I'm starting to lose track of the days, which could be a good thing or not! I'm glad I didn't write an update last night, after I arrived in Asilah, or it would have been of a very different tone to today's. Yesterday I was scammed big time. Well, big time relatively speaking. I only ended up about fifty-five dirham (five US dollars) out of pocket, but I was pretty unimpressed about it. It was probably the most successfully I've ever been hustled, with the possible exception of the first time I changed money in Bali. It was all a case of listening to the wrong people, and not listening to the right people.
As soon as I posted yesterday's journal update from Chefchauoen, I walked out of town to the patch of dust that they call the bus station. A bus to Tangiers was actually about to depart. Against the advice of the driver, I said I only wanted to go to Tetouan- a little over half way, I guess- and then find a bus to Asilah. He tried to convince me that I'd be better going all the way to Tangiers, but I wasn't having any part of it. There was no reason that a bus to Asilah would go all the way to Tangiers and then double back. He was just trying to hustle a few extra dirhams bus fare out of me for a longer ride.
Alas, no he wasn't.
Tetouan, to be fair, is the sphincter of Morocco. The Tetouan bus station is home to every lowlife petty theif and hustler in the town. My bus had stopped there briefly on the ride from Tangiers to Chefchaouen, and I didn't get a real nice feel about the place then. Now I was back there. So this is how the scam went:
A guy greets me off the bus, "Asilah?" he asks.

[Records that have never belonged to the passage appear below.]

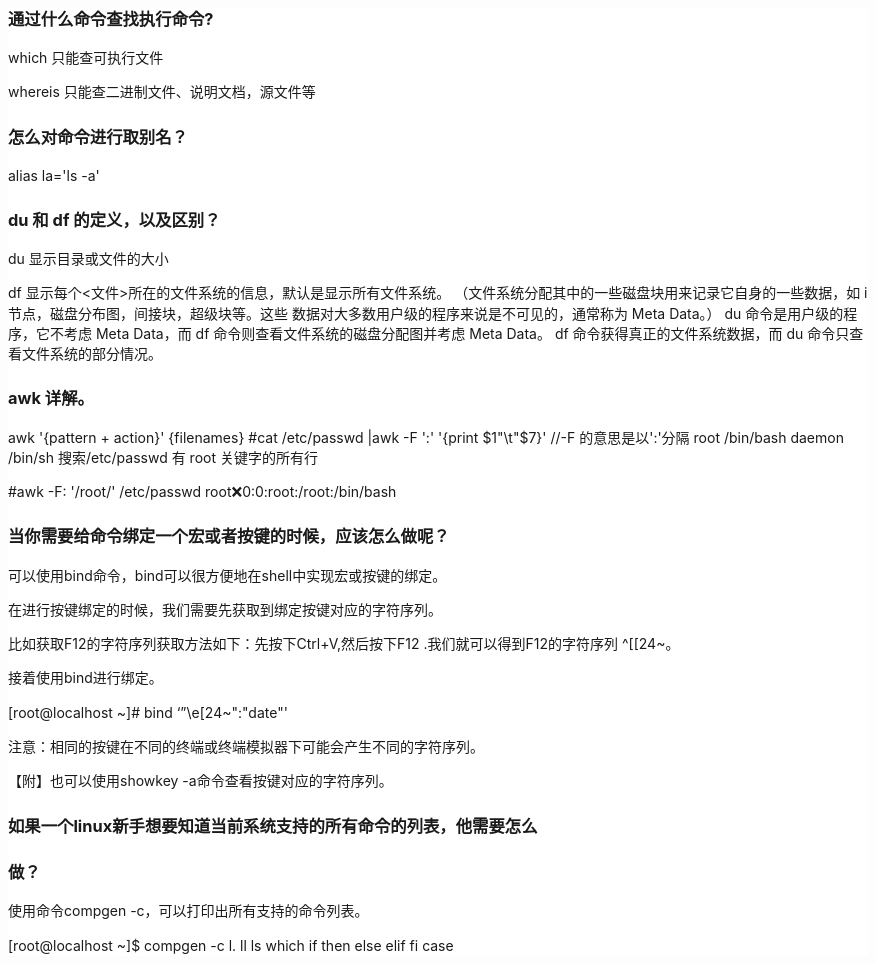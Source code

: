 ### 通过什么命令查找执行命令?

which 只能查可执行文件

whereis 只能查二进制文件、说明文档，源文件等

### 怎么对命令进行取别名？

alias la='ls -a'


### du 和 df 的定义，以及区别？

du 显示目录或文件的大小

df 显示每个<文件>所在的文件系统的信息，默认是显示所有文件系统。
（文件系统分配其中的一些磁盘块用来记录它自身的一些数据，如 i 节点，磁盘分布图，间接块，超级块等。这些
数据对大多数用户级的程序来说是不可⻅的，通常称为 Meta Data。） du 命令是用户级的程序，它不考虑 Meta
Data，而 df 命令则查看文件系统的磁盘分配图并考虑 Meta Data。
df 命令获得真正的文件系统数据，而 du 命令只查看文件系统的部分情况。

### awk 详解。

awk '{pattern + action}' {filenames}
#cat /etc/passwd |awk -F ':' '{print $1"\t"$7}' //-F 的意思是以':'分隔 root /bin/bash
daemon /bin/sh 搜索/etc/passwd 有 root 关键字的所有行

#awk -F: '/root/' /etc/passwd root❌0:0:root:/root:/bin/bash

### 当你需要给命令绑定一个宏或者按键的时候，应该怎么做呢？

可以使用bind命令，bind可以很方便地在shell中实现宏或按键的绑定。

在进行按键绑定的时候，我们需要先获取到绑定按键对应的字符序列。

比如获取F12的字符序列获取方法如下：先按下Ctrl+V,然后按下F12 .我们就可以得到F12的字符序列 ^[[24~。

接着使用bind进行绑定。

[root@localhost ~]# bind ‘”\e[24~":"date"'

注意：相同的按键在不同的终端或终端模拟器下可能会产生不同的字符序列。

【附】也可以使用showkey -a命令查看按键对应的字符序列。

### 如果一个linux新手想要知道当前系统支持的所有命令的列表，他需要怎么

### 做？

使用命令compgen -c，可以打印出所有支持的命令列表。

[root@localhost ~]$ compgen -c
l.
ll
ls
which
if
then
else
elif
fi
case
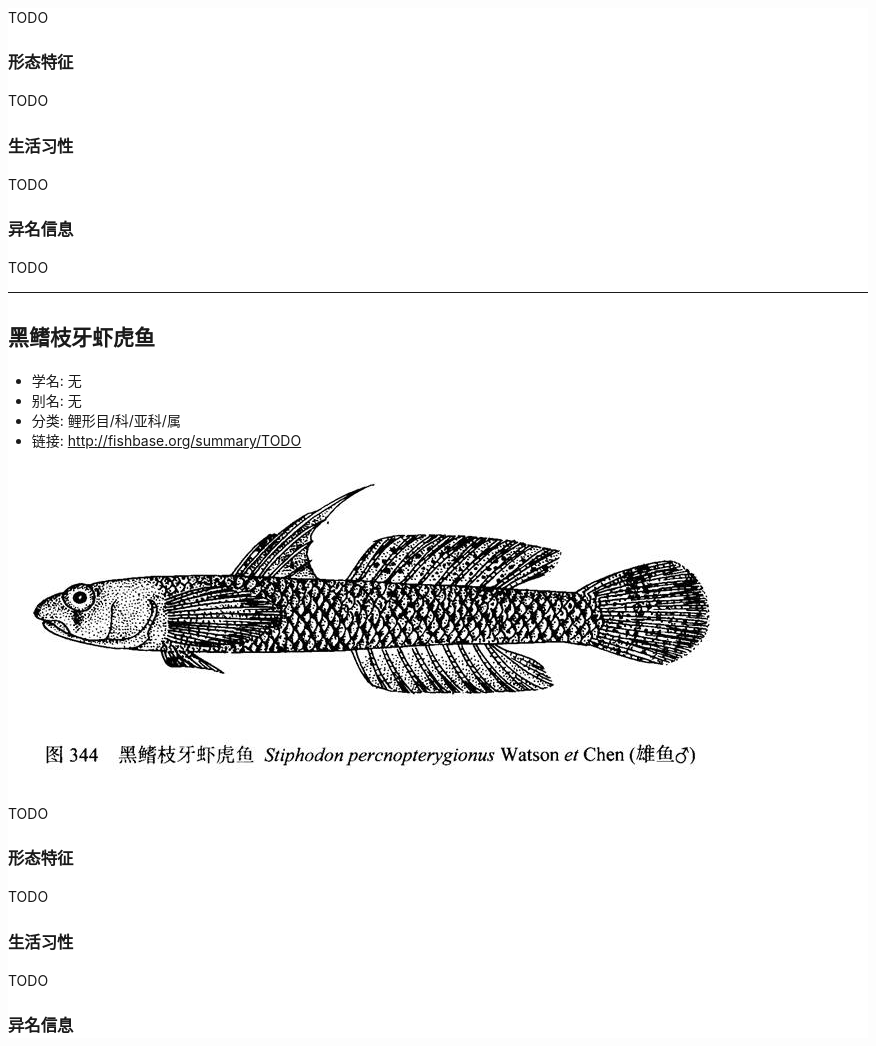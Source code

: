 TODO

### 形态特征

TODO

### 生活习性

TODO

### 异名信息

TODO

------



## 黑鳍枝牙虾虎鱼

- 学名: 无
- 别名: 无
- 分类: 鲤形目/科/亚科/属
- 链接: <http://fishbase.org/summary/TODO>

![图片](photos/黑鳍枝牙虾虎鱼.jpg)

TODO

### 形态特征

TODO

### 生活习性

TODO

### 异名信息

I hurried back to the hotel and grabbed my backpack, somehow persuading the lady to refund me twenty dirham of what I'd paid her- personally I thought thirty would have been reasonable- and stormed back to the bus station, muttering to myself. No way I was staying in Tetouan that night. As long as I stayed there, I knew I wouldn't be able to get rid of the sour taste in my mouth. What made me even madder was that I had to ask directions to the bus station so many times, and because of the language barrier, had to do an impersonation of Otto, the bus driver from the Simpsons, I couldn't get the tune 'Hail to the bus driver, bus driver, bus driver. Hail to the bus driver, bus driver man!' out of my head! Non Simpsons fans won't know what I'm talking about.
I saw the two hustlers outside the station, and they scurried away like startled rabbits when they spotted me striding towards them. The 'Brigade Touristique' or Tourist Police take a very dim view of these sort of characters- 'faux guides' they call them, and if I'd bothered to point them out to an officer, the two scam artists would likely have spent a couple of days in the clink.
So I boarded the bus to Asilah only to discover that it travels via bloody Tangiers! Crikey! Anyway, I made it to Asilah, which seemed like a nice relaxed place. The only hassle I got, if you could even call it a hassle, was a couple of hotel touts who caled out "Hey monsieur. You going to Hotel Asilah? It's closed down. You can come and look at my place!"
You can probably imagine how my journal would've read had I written it last night. I was quite disillusioned with Morocco at that point, that's for sure. But today is a whole different ballgame. I've even had the chance to give my boots a day off to air out, and get some use out of my Teva sandals. After waking early, I explored Asilah's accommodation options a little more thoroughly, and have relocated to a rooftop room at the Hotel Marhaba.
By promising Ali the manager that I'd be staying for several nights, I managed to negotiate the price down by thirty percent. The room doesn't exactly have ocean views, but you can at least see the water from the sundeck that my room opens onto. It's a glorious sunny day in Asilah- warm but with a refreshing sea breeze- and after a tasty cheese omelette for breakfast, I think I might go for another stroll along the beach. It'd be nice to meet some other travellers. I don't know where they all are. The only conversation I've had since I left Tangiers that's involved me saying anything but "No thankyou, I'm fine!" was with two Germen cyclists that I met in Chefchaouen. They were the same two I'd seen in Tangiers a couple of days earlier, having cycled from their home on the German/Swiss border. Not my idea of especially when I recalled the long uphill climb from Tangiers all the way to Chefchaouen, but different strokes for different folks, eh?